## Assignment
The pictures in the data below are to be omitted; all else must be duplicated exactly.

## Data supplied
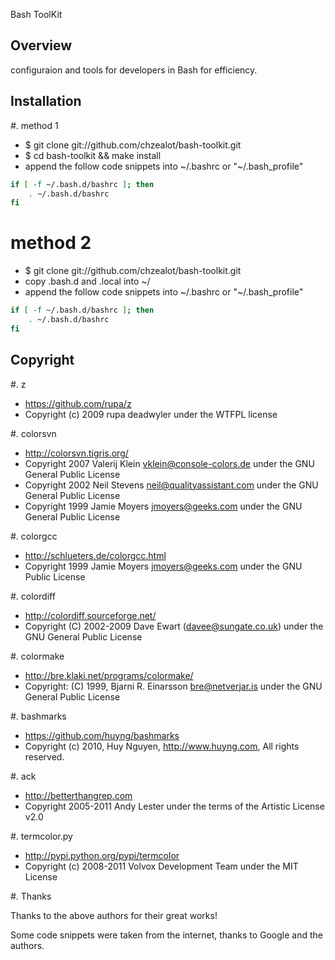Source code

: Bash ToolKit

## Overview

configuraion and tools for developers in Bash for efficiency.

## Installation

#. method 1

* $ git clone git://github.com/chzealot/bash-toolkit.git
* $ cd bash-toolkit && make install
* append the follow code snippets into ~/.bashrc or "~/.bash_profile"

```bash
if [ -f ~/.bash.d/bashrc ]; then
    . ~/.bash.d/bashrc
fi
```

# method 2

* $ git clone git://github.com/chzealot/bash-toolkit.git
* copy .bash.d and .local into ~/
* append the follow code snippets into ~/.bashrc or "~/.bash_profile"

```bash
if [ -f ~/.bash.d/bashrc ]; then
    . ~/.bash.d/bashrc
fi
```


## Copyright

#. z

* https://github.com/rupa/z
* Copyright (c) 2009 rupa deadwyler under the WTFPL license

#. colorsvn

* http://colorsvn.tigris.org/
* Copyright 2007 Valerij Klein <vklein@console-colors.de> under the GNU General Public License
* Copyright 2002 Neil Stevens <neil@qualityassistant.com> under the GNU General Public License
* Copyright 1999 Jamie Moyers <jmoyers@geeks.com> under the GNU General Public License

#. colorgcc

* http://schlueters.de/colorgcc.html
* Copyright 1999 Jamie Moyers <jmoyers@geeks.com> under the GNU Public License

#. colordiff

* http://colordiff.sourceforge.net/
* Copyright (C) 2002-2009 Dave Ewart (davee@sungate.co.uk) under the GNU General Public License

#. colormake

* http://bre.klaki.net/programs/colormake/
* Copyright: (C) 1999, Bjarni R. Einarsson <bre@netverjar.is> under the GNU General Public License

#. bashmarks

* https://github.com/huyng/bashmarks
* Copyright (c) 2010, Huy Nguyen, http://www.huyng.com, All rights reserved.

#. ack

* http://betterthangrep.com
* Copyright 2005-2011 Andy Lester under the terms of the Artistic License v2.0

#. termcolor.py

* http://pypi.python.org/pypi/termcolor
* Copyright (c) 2008-2011 Volvox Development Team under the MIT License

#. Thanks

Thanks to the above authors for their great works!

Some code snippets were taken from the internet, thanks to Google and the authors.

## Task answer
Source code

: Bash ToolKit

## Overview

configuraion and tools for developers in Bash for efficiency.

## Installation

#. method 1

* $ git clone git://github.com/chzealot/bash-toolkit.git
* $ cd bash-toolkit && make install
* append the follow code snippets into ~/.bashrc or "~/.bash_profile"

```bash
if [ -f ~/.bash.d/bashrc ]; then
    . ~/.bash.d/bashrc
fi
```

# method 2

* $ git clone git://github.com/chzealot/bash-toolkit.git
* copy .bash.d and .local into ~/
* append the follow code snippets into ~/.bashrc or "~/.bash_profile"

```bash
if [ -f ~/.bash.d/bashrc ]; then
    . ~/.bash.d/bashrc
fi
```


## Copyright

#. z

* https://github.com/rupa/z
* Copyright (c) 2009 rupa deadwyler under the WTFPL license

#. colorsvn

* http://colorsvn.tigris.org/
* Copyright 2007 Valerij Klein <vklein@console-colors.de> under the GNU General Public License
* Copyright 2002 Neil Stevens <neil@qualityassistant.com> under the GNU General Public License
* Copyright 1999 Jamie Moyers <jmoyers@geeks.com> under the GNU General Public License

#. colorgcc

* http://schlueters.de/colorgcc.html
* Copyright 1999 Jamie Moyers <jmoyers@geeks.com> under the GNU Public License

#. colordiff

* http://colordiff.sourceforge.net/
* Copyright (C) 2002-2009 Dave Ewart (davee@sungate.co.uk) under the GNU General Public License

#. colormake

* http://bre.klaki.net/programs/colormake/
* Copyright: (C) 1999, Bjarni R. Einarsson <bre@netverjar.is> under the GNU General Public License

#. bashmarks

* https://github.com/huyng/bashmarks
* Copyright (c) 2010, Huy Nguyen, http://www.huyng.com, All rights reserved.

#. ack

* http://betterthangrep.com
* Copyright 2005-2011 Andy Lester under the terms of the Artistic License v2.0

#. termcolor.py

* http://pypi.python.org/pypi/termcolor
* Copyright (c) 2008-2011 Volvox Development Team under the MIT License

#. Thanks

Thanks to the above authors for their great works!

Some code snippets were taken from the internet, thanks to Google and the authors.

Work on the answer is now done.